Work task | Your task is to transcribe all the entries exactly, excluding pictures.
(Source records Opens)
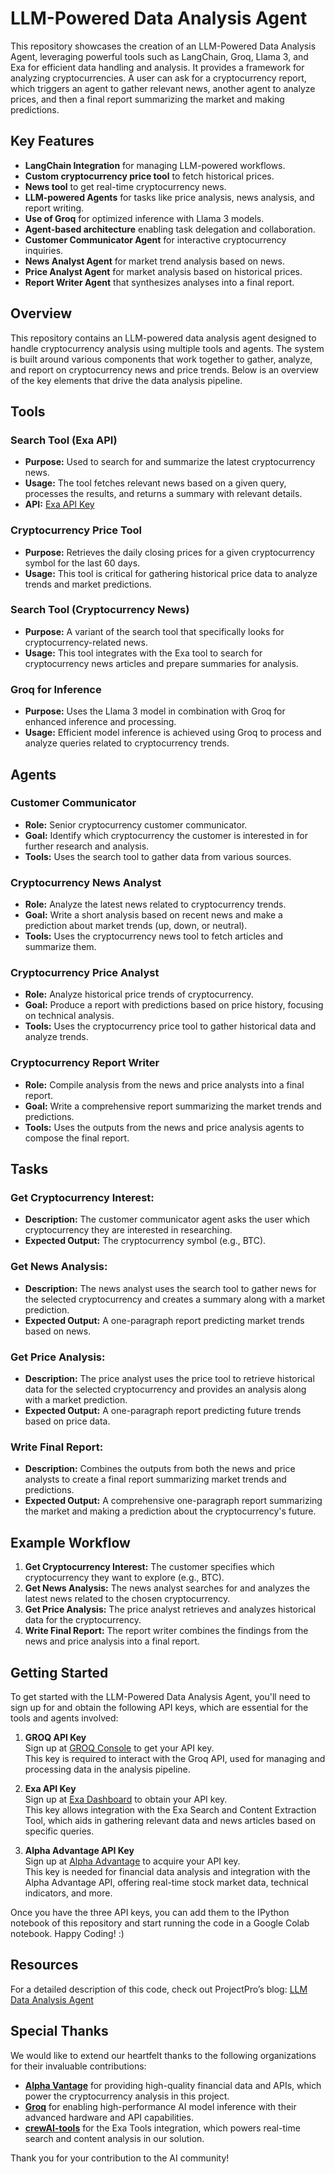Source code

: # LLM-Powered Data Analysis Agent

This repository showcases the creation of an LLM-Powered Data Analysis Agent, leveraging powerful tools such as LangChain, Groq, Llama 3, and Exa for efficient data handling and analysis. It provides a framework for analyzing cryptocurrencies. A user can ask for a cryptocurrency report, which triggers an agent to gather relevant news, another agent to analyze prices, and then a final report summarizing the market and making predictions.

## Key Features

- **LangChain Integration** for managing LLM-powered workflows.
- **Custom cryptocurrency price tool** to fetch historical prices.
- **News tool** to get real-time cryptocurrency news.
- **LLM-powered Agents** for tasks like price analysis, news analysis, and report writing.
- **Use of Groq** for optimized inference with Llama 3 models.
- **Agent-based architecture** enabling task delegation and collaboration.
- **Customer Communicator Agent** for interactive cryptocurrency inquiries.
- **News Analyst Agent** for market trend analysis based on news.
- **Price Analyst Agent** for market analysis based on historical prices.
- **Report Writer Agent** that synthesizes analyses into a final report.

## Overview

This repository contains an LLM-powered data analysis agent designed to handle cryptocurrency analysis using multiple tools and agents. The system is built around various components that work together to gather, analyze, and report on cryptocurrency news and price trends. Below is an overview of the key elements that drive the data analysis pipeline.

## Tools

### Search Tool (Exa API)
- **Purpose:** Used to search for and summarize the latest cryptocurrency news.
- **Usage:** The tool fetches relevant news based on a given query, processes the results, and returns a summary with relevant details.
- **API:** [Exa API Key](https://dashboard.exa.ai/api-keys)


### Cryptocurrency Price Tool
- **Purpose:** Retrieves the daily closing prices for a given cryptocurrency symbol for the last 60 days.
- **Usage:** This tool is critical for gathering historical price data to analyze trends and market predictions.

### Search Tool (Cryptocurrency News)
- **Purpose:** A variant of the search tool that specifically looks for cryptocurrency-related news.
- **Usage:** This tool integrates with the Exa tool to search for cryptocurrency news articles and prepare summaries for analysis.

### Groq for Inference
- **Purpose:** Uses the Llama 3 model in combination with Groq for enhanced inference and processing.
- **Usage:** Efficient model inference is achieved using Groq to process and analyze queries related to cryptocurrency trends.

## Agents

### Customer Communicator
- **Role:** Senior cryptocurrency customer communicator.
- **Goal:** Identify which cryptocurrency the customer is interested in for further research and analysis.
- **Tools:** Uses the search tool to gather data from various sources.

### Cryptocurrency News Analyst
- **Role:** Analyze the latest news related to cryptocurrency trends.
- **Goal:** Write a short analysis based on recent news and make a prediction about market trends (up, down, or neutral).
- **Tools:** Uses the cryptocurrency news tool to fetch articles and summarize them.

### Cryptocurrency Price Analyst
- **Role:** Analyze historical price trends of cryptocurrency.
- **Goal:** Produce a report with predictions based on price history, focusing on technical analysis.
- **Tools:** Uses the cryptocurrency price tool to gather historical data and analyze trends.

### Cryptocurrency Report Writer
- **Role:** Compile analysis from the news and price analysts into a final report.
- **Goal:** Write a comprehensive report summarizing the market trends and predictions.
- **Tools:** Uses the outputs from the news and price analysis agents to compose the final report.

## Tasks

### Get Cryptocurrency Interest:
- **Description:** The customer communicator agent asks the user which cryptocurrency they are interested in researching.
- **Expected Output:** The cryptocurrency symbol (e.g., BTC).

### Get News Analysis:
- **Description:** The news analyst uses the search tool to gather news for the selected cryptocurrency and creates a summary along with a market prediction.
- **Expected Output:** A one-paragraph report predicting market trends based on news.

### Get Price Analysis:
- **Description:** The price analyst uses the price tool to retrieve historical data for the selected cryptocurrency and provides an analysis along with a market prediction.
- **Expected Output:** A one-paragraph report predicting future trends based on price data.

### Write Final Report:
- **Description:** Combines the outputs from both the news and price analysts to create a final report summarizing market trends and predictions.
- **Expected Output:** A comprehensive one-paragraph report summarizing the market and making a prediction about the cryptocurrency's future.

## Example Workflow

1. **Get Cryptocurrency Interest:** The customer specifies which cryptocurrency they want to explore (e.g., BTC).
2. **Get News Analysis:** The news analyst searches for and analyzes the latest news related to the chosen cryptocurrency.
3. **Get Price Analysis:** The price analyst retrieves and analyzes historical data for the cryptocurrency.
4. **Write Final Report:** The report writer combines the findings from the news and price analysis into a final report.

## Getting Started

To get started with the LLM-Powered Data Analysis Agent, you'll need to sign up for and obtain the following API keys, which are essential for the tools and agents involved:

1. **GROQ API Key**  
   Sign up at [GROQ Console](https://console.groq.com/keys) to get your API key.  
   This key is required to interact with the Groq API, used for managing and processing data in the analysis pipeline.

2. **Exa API Key**  
   Sign up at [Exa Dashboard](https://dashboard.exa.ai/api-keys) to obtain your API key.  
   This key allows integration with the Exa Search and Content Extraction Tool, which aids in gathering relevant data and news articles based on specific queries.

3. **Alpha Advantage API Key**  
   Sign up at [Alpha Advantage](https://www.alphavantage.co/support/#api-key) to acquire your API key.  
   This key is needed for financial data analysis and integration with the Alpha Advantage API, offering real-time stock market data, technical indicators, and more.

Once you have the three API keys, you can add them to the IPython notebook of this repository and start running the code in a Google Colab notebook. Happy Coding! :)

## Resources

For a detailed description of this code, check out ProjectPro’s blog: [LLM Data Analysis Agent](https://www.projectpro.io/article/llm-data-analysis-agent/1093)

## Special Thanks

We would like to extend our heartfelt thanks to the following organizations for their invaluable contributions:

- **[Alpha Vantage](https://www.alphavantage.co/)** for providing high-quality financial data and APIs, which power the cryptocurrency analysis in this project.  
- **[Groq](https://console.groq.com/)** for enabling high-performance AI model inference with their advanced hardware and API capabilities.  
- **[crewAI-tools](https://github.com/crewAIInc/crewAI-tools/tree/main/crewai_tools/tools/exa_tools)** for the Exa Tools integration, which powers real-time search and content analysis in our solution.  


Thank you for your contribution to the AI community!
(Source records Closes)
Solution for this exercise |
Source code

: # LLM-Powered Data Analysis Agent

This repository showcases the creation of an LLM-Powered Data Analysis Agent, leveraging powerful tools such as LangChain, Groq, Llama 3, and Exa for efficient data handling and analysis. It provides a framework for analyzing cryptocurrencies. A user can ask for a cryptocurrency report, which triggers an agent to gather relevant news, another agent to analyze prices, and then a final report summarizing the market and making predictions.

## Key Features

- **LangChain Integration** for managing LLM-powered workflows.
- **Custom cryptocurrency price tool** to fetch historical prices.
- **News tool** to get real-time cryptocurrency news.
- **LLM-powered Agents** for tasks like price analysis, news analysis, and report writing.
- **Use of Groq** for optimized inference with Llama 3 models.
- **Agent-based architecture** enabling task delegation and collaboration.
- **Customer Communicator Agent** for interactive cryptocurrency inquiries.
- **News Analyst Agent** for market trend analysis based on news.
- **Price Analyst Agent** for market analysis based on historical prices.
- **Report Writer Agent** that synthesizes analyses into a final report.

## Overview

This repository contains an LLM-powered data analysis agent designed to handle cryptocurrency analysis using multiple tools and agents. The system is built around various components that work together to gather, analyze, and report on cryptocurrency news and price trends. Below is an overview of the key elements that drive the data analysis pipeline.

## Tools

### Search Tool (Exa API)
- **Purpose:** Used to search for and summarize the latest cryptocurrency news.
- **Usage:** The tool fetches relevant news based on a given query, processes the results, and returns a summary with relevant details.
- **API:** [Exa API Key](https://dashboard.exa.ai/api-keys)


### Cryptocurrency Price Tool
- **Purpose:** Retrieves the daily closing prices for a given cryptocurrency symbol for the last 60 days.
- **Usage:** This tool is critical for gathering historical price data to analyze trends and market predictions.

### Search Tool (Cryptocurrency News)
- **Purpose:** A variant of the search tool that specifically looks for cryptocurrency-related news.
- **Usage:** This tool integrates with the Exa tool to search for cryptocurrency news articles and prepare summaries for analysis.

### Groq for Inference
- **Purpose:** Uses the Llama 3 model in combination with Groq for enhanced inference and processing.
- **Usage:** Efficient model inference is achieved using Groq to process and analyze queries related to cryptocurrency trends.

## Agents

### Customer Communicator
- **Role:** Senior cryptocurrency customer communicator.
- **Goal:** Identify which cryptocurrency the customer is interested in for further research and analysis.
- **Tools:** Uses the search tool to gather data from various sources.

### Cryptocurrency News Analyst
- **Role:** Analyze the latest news related to cryptocurrency trends.
- **Goal:** Write a short analysis based on recent news and make a prediction about market trends (up, down, or neutral).
- **Tools:** Uses the cryptocurrency news tool to fetch articles and summarize them.

### Cryptocurrency Price Analyst
- **Role:** Analyze historical price trends of cryptocurrency.
- **Goal:** Produce a report with predictions based on price history, focusing on technical analysis.
- **Tools:** Uses the cryptocurrency price tool to gather historical data and analyze trends.

### Cryptocurrency Report Writer
- **Role:** Compile analysis from the news and price analysts into a final report.
- **Goal:** Write a comprehensive report summarizing the market trends and predictions.
- **Tools:** Uses the outputs from the news and price analysis agents to compose the final report.

## Tasks

### Get Cryptocurrency Interest:
- **Description:** The customer communicator agent asks the user which cryptocurrency they are interested in researching.
- **Expected Output:** The cryptocurrency symbol (e.g., BTC).

### Get News Analysis:
- **Description:** The news analyst uses the search tool to gather news for the selected cryptocurrency and creates a summary along with a market prediction.
- **Expected Output:** A one-paragraph report predicting market trends based on news.

### Get Price Analysis:
- **Description:** The price analyst uses the price tool to retrieve historical data for the selected cryptocurrency and provides an analysis along with a market prediction.
- **Expected Output:** A one-paragraph report predicting future trends based on price data.

### Write Final Report:
- **Description:** Combines the outputs from both the news and price analysts to create a final report summarizing market trends and predictions.
- **Expected Output:** A comprehensive one-paragraph report summarizing the market and making a prediction about the cryptocurrency's future.

## Example Workflow

1. **Get Cryptocurrency Interest:** The customer specifies which cryptocurrency they want to explore (e.g., BTC).
2. **Get News Analysis:** The news analyst searches for and analyzes the latest news related to the chosen cryptocurrency.
3. **Get Price Analysis:** The price analyst retrieves and analyzes historical data for the cryptocurrency.
4. **Write Final Report:** The report writer combines the findings from the news and price analysis into a final report.

## Getting Started

To get started with the LLM-Powered Data Analysis Agent, you'll need to sign up for and obtain the following API keys, which are essential for the tools and agents involved:

1. **GROQ API Key**  
   Sign up at [GROQ Console](https://console.groq.com/keys) to get your API key.  
   This key is required to interact with the Groq API, used for managing and processing data in the analysis pipeline.

2. **Exa API Key**  
   Sign up at [Exa Dashboard](https://dashboard.exa.ai/api-keys) to obtain your API key.  
   This key allows integration with the Exa Search and Content Extraction Tool, which aids in gathering relevant data and news articles based on specific queries.

3. **Alpha Advantage API Key**  
   Sign up at [Alpha Advantage](https://www.alphavantage.co/support/#api-key) to acquire your API key.  
   This key is needed for financial data analysis and integration with the Alpha Advantage API, offering real-time stock market data, technical indicators, and more.

Once you have the three API keys, you can add them to the IPython notebook of this repository and start running the code in a Google Colab notebook. Happy Coding! :)

## Resources

For a detailed description of this code, check out ProjectPro’s blog: [LLM Data Analysis Agent](https://www.projectpro.io/article/llm-data-analysis-agent/1093)

## Special Thanks

We would like to extend our heartfelt thanks to the following organizations for their invaluable contributions:

- **[Alpha Vantage](https://www.alphavantage.co/)** for providing high-quality financial data and APIs, which power the cryptocurrency analysis in this project.  
- **[Groq](https://console.groq.com/)** for enabling high-performance AI model inference with their advanced hardware and API capabilities.  
- **[crewAI-tools](https://github.com/crewAIInc/crewAI-tools/tree/main/crewai_tools/tools/exa_tools)** for the Exa Tools integration, which powers real-time search and content analysis in our solution.  


Thank you for your contribution to the AI community!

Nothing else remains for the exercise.